======== Records shown ========

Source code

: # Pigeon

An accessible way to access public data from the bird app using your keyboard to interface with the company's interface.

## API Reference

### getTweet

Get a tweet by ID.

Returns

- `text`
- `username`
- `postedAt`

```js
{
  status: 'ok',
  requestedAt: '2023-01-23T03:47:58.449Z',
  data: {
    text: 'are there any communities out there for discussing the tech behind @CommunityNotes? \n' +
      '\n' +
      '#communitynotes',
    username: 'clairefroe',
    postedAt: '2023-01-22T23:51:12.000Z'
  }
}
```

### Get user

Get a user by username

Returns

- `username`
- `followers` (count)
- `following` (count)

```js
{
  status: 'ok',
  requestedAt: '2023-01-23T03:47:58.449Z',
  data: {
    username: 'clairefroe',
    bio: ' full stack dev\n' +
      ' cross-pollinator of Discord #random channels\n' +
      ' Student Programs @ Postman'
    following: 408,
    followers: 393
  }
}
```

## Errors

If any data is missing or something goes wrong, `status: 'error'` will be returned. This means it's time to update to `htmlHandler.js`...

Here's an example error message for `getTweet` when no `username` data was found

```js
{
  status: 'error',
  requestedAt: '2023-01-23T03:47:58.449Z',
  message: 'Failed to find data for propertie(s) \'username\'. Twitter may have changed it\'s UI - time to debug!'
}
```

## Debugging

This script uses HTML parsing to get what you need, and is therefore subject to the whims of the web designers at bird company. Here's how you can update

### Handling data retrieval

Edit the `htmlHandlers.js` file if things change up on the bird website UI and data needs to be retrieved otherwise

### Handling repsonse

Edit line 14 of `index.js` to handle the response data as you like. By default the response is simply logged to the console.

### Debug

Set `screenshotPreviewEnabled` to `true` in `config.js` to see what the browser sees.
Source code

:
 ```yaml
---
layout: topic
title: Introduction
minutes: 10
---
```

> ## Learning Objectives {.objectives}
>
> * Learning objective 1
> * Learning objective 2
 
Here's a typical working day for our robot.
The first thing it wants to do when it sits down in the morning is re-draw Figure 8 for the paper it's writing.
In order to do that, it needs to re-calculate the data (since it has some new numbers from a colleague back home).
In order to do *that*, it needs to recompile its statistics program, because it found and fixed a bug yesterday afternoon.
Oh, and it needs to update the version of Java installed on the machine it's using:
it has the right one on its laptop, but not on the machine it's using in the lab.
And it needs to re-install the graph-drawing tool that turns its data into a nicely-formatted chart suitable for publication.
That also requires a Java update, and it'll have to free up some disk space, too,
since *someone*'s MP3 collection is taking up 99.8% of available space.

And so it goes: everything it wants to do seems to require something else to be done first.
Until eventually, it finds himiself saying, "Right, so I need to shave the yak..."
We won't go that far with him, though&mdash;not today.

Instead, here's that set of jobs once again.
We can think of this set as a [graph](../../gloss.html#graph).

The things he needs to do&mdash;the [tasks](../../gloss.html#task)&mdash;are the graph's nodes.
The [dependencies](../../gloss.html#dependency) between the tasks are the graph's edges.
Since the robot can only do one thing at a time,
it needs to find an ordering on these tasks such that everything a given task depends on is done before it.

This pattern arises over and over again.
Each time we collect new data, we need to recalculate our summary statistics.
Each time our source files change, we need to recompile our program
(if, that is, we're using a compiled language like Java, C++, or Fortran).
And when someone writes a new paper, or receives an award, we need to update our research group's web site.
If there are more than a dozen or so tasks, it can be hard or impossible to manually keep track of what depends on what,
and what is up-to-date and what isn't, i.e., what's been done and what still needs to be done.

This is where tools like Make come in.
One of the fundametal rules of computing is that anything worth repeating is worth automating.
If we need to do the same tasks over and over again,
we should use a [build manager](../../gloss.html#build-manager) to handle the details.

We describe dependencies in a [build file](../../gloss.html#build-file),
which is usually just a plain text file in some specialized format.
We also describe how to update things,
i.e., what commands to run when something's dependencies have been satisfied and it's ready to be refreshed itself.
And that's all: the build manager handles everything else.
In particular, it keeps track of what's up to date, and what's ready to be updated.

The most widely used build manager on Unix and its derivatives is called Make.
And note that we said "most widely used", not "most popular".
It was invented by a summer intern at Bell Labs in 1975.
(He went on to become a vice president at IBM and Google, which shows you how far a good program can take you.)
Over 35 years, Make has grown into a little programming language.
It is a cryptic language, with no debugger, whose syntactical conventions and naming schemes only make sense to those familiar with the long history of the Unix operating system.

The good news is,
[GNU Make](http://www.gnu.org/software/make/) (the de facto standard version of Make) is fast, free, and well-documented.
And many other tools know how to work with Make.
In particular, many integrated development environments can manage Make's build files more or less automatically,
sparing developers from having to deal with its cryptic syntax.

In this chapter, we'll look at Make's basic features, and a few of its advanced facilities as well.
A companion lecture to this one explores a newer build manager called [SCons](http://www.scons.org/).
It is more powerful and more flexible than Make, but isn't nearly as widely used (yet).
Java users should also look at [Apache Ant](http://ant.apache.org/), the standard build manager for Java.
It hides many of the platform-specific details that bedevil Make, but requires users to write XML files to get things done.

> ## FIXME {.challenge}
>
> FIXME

========

▸ What to do
Copy the data above exactly. Every line must be included.

▸ Solution
Source code

: # Pigeon

An accessible way to access public data from the bird app using your keyboard to interface with the company's interface.

## API Reference

### getTweet

Get a tweet by ID.

Returns

- `text`
- `username`
- `postedAt`

```js
{
  status: 'ok',
  requestedAt: '2023-01-23T03:47:58.449Z',
  data: {
    text: 'are there any communities out there for discussing the tech behind @CommunityNotes? \n' +
      '\n' +
      '#communitynotes',
    username: 'clairefroe',
    postedAt: '2023-01-22T23:51:12.000Z'
  }
}
```

### Get user

Get a user by username

Returns

- `username`
- `followers` (count)
- `following` (count)

```js
{
  status: 'ok',
  requestedAt: '2023-01-23T03:47:58.449Z',
  data: {
    username: 'clairefroe',
    bio: ' full stack dev\n' +
      ' cross-pollinator of Discord #random channels\n' +
      ' Student Programs @ Postman'
    following: 408,
    followers: 393
  }
}
```

## Errors

If any data is missing or something goes wrong, `status: 'error'` will be returned. This means it's time to update to `htmlHandler.js`...

Here's an example error message for `getTweet` when no `username` data was found

```js
{
  status: 'error',
  requestedAt: '2023-01-23T03:47:58.449Z',
  message: 'Failed to find data for propertie(s) \'username\'. Twitter may have changed it\'s UI - time to debug!'
}
```

## Debugging

This script uses HTML parsing to get what you need, and is therefore subject to the whims of the web designers at bird company. Here's how you can update

### Handling data retrieval

Edit the `htmlHandlers.js` file if things change up on the bird website UI and data needs to be retrieved otherwise

### Handling repsonse

Edit line 14 of `index.js` to handle the response data as you like. By default the response is simply logged to the console.

### Debug

Set `screenshotPreviewEnabled` to `true` in `config.js` to see what the browser sees.
Source code

:
 ```yaml
---
layout: topic
title: Introduction
minutes: 10
---
```

> ## Learning Objectives {.objectives}
>
> * Learning objective 1
> * Learning objective 2
 
Here's a typical working day for our robot.
The first thing it wants to do when it sits down in the morning is re-draw Figure 8 for the paper it's writing.
In order to do that, it needs to re-calculate the data (since it has some new numbers from a colleague back home).
In order to do *that*, it needs to recompile its statistics program, because it found and fixed a bug yesterday afternoon.
Oh, and it needs to update the version of Java installed on the machine it's using:
it has the right one on its laptop, but not on the machine it's using in the lab.
And it needs to re-install the graph-drawing tool that turns its data into a nicely-formatted chart suitable for publication.
That also requires a Java update, and it'll have to free up some disk space, too,
since *someone*'s MP3 collection is taking up 99.8% of available space.

And so it goes: everything it wants to do seems to require something else to be done first.
Until eventually, it finds himiself saying, "Right, so I need to shave the yak..."
We won't go that far with him, though&mdash;not today.

Instead, here's that set of jobs once again.
We can think of this set as a [graph](../../gloss.html#graph).

The things he needs to do&mdash;the [tasks](../../gloss.html#task)&mdash;are the graph's nodes.
The [dependencies](../../gloss.html#dependency) between the tasks are the graph's edges.
Since the robot can only do one thing at a time,
it needs to find an ordering on these tasks such that everything a given task depends on is done before it.

This pattern arises over and over again.
Each time we collect new data, we need to recalculate our summary statistics.
Each time our source files change, we need to recompile our program
(if, that is, we're using a compiled language like Java, C++, or Fortran).
And when someone writes a new paper, or receives an award, we need to update our research group's web site.
If there are more than a dozen or so tasks, it can be hard or impossible to manually keep track of what depends on what,
and what is up-to-date and what isn't, i.e., what's been done and what still needs to be done.

This is where tools like Make come in.
One of the fundametal rules of computing is that anything worth repeating is worth automating.
If we need to do the same tasks over and over again,
we should use a [build manager](../../gloss.html#build-manager) to handle the details.

We describe dependencies in a [build file](../../gloss.html#build-file),
which is usually just a plain text file in some specialized format.
We also describe how to update things,
i.e., what commands to run when something's dependencies have been satisfied and it's ready to be refreshed itself.
And that's all: the build manager handles everything else.
In particular, it keeps track of what's up to date, and what's ready to be updated.

The most widely used build manager on Unix and its derivatives is called Make.
And note that we said "most widely used", not "most popular".
It was invented by a summer intern at Bell Labs in 1975.
(He went on to become a vice president at IBM and Google, which shows you how far a good program can take you.)
Over 35 years, Make has grown into a little programming language.
It is a cryptic language, with no debugger, whose syntactical conventions and naming schemes only make sense to those familiar with the long history of the Unix operating system.

The good news is,
[GNU Make](http://www.gnu.org/software/make/) (the de facto standard version of Make) is fast, free, and well-documented.
And many other tools know how to work with Make.
In particular, many integrated development environments can manage Make's build files more or less automatically,
sparing developers from having to deal with its cryptic syntax.

In this chapter, we'll look at Make's basic features, and a few of its advanced facilities as well.
A companion lecture to this one explores a newer build manager called [SCons](http://www.scons.org/).
It is more powerful and more flexible than Make, but isn't nearly as widely used (yet).
Java users should also look at [Apache Ant](http://ant.apache.org/), the standard build manager for Java.
It hides many of the platform-specific details that bedevil Make, but requires users to write XML files to get things done.

> ## FIXME {.challenge}
>
> FIXME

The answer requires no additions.